One that will probably be more in line to where they are in their
beginner java course assuming they are getting this around the same
time that I did.
Of course you should remove the dashes in the loop and use spaces to
get credit for the assignment, that is there just to show you that it
works.
public class ex3_11_padString {
public static void main(String[] args) {
padString("hello",10);
}
public static String padString( String s, int len) {
int s_length = s.length();
int diff = len - s_length;
String newString;
newString = "";
for (int x = 0 ; x < diff; x++) {
newString += "-";
}
newString = newString + s;
return new String;
}
}
You may want to take a look at Java's String class documentation.

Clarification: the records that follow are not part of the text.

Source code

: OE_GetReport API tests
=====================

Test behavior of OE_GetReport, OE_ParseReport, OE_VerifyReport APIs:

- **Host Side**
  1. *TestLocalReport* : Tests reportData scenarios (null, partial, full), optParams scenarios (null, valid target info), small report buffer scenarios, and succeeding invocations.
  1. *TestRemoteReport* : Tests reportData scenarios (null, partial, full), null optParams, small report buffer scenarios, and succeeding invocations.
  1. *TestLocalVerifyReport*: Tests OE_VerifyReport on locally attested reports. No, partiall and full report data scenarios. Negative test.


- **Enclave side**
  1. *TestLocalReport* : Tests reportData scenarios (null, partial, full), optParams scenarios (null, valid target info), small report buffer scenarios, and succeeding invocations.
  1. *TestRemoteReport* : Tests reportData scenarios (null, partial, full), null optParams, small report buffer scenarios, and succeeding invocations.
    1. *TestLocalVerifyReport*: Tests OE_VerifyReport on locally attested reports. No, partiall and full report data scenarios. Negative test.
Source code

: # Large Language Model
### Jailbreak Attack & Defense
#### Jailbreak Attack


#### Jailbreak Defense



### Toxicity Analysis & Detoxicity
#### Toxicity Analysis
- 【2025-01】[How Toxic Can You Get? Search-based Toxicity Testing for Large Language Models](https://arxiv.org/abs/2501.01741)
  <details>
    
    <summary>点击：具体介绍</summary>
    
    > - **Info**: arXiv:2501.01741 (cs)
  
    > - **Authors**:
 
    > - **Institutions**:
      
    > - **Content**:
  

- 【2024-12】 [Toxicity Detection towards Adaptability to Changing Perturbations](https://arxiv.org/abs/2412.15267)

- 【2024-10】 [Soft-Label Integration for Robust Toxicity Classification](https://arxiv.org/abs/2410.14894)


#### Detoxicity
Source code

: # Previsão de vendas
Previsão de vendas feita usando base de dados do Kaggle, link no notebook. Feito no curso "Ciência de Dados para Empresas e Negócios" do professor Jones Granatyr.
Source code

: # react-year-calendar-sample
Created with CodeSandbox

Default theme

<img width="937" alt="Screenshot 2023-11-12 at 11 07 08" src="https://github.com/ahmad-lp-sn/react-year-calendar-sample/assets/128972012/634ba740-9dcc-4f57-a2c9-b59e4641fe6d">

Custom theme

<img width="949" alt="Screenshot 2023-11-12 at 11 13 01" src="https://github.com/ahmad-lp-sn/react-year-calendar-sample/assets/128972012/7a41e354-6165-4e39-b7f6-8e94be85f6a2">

Look for a method that returns the length of the string...
public static String padString(String str, int len)
{
int lengt=str.length();
if(lengt==len||lengt>len)
return str;
else if(lengt<len){
String spacstr="";
for(var i=lengt;i<len;i++){
spacstr+="$";
}
return str+spacstr;
}
}
///more generalized by accepting pad character
public static String padString(String str, int len,String padChar)
{
int lengt=str.length();
if(lengt==len||lengt>len)
return str;
else if(lengt<len){
String spacstr="";
for(var i=lengt;i<len;i++){
spacstr+=padChar;
}
return str+spacstr;
}
}
public String padString (String s, int padding) {
return String.format("%-" + padding + "s", s);
}
This is the better solution for me. Taken from the comment of #John C, with the "%-" added.
Sorry #John C I cannot edit your comment or add one below yours.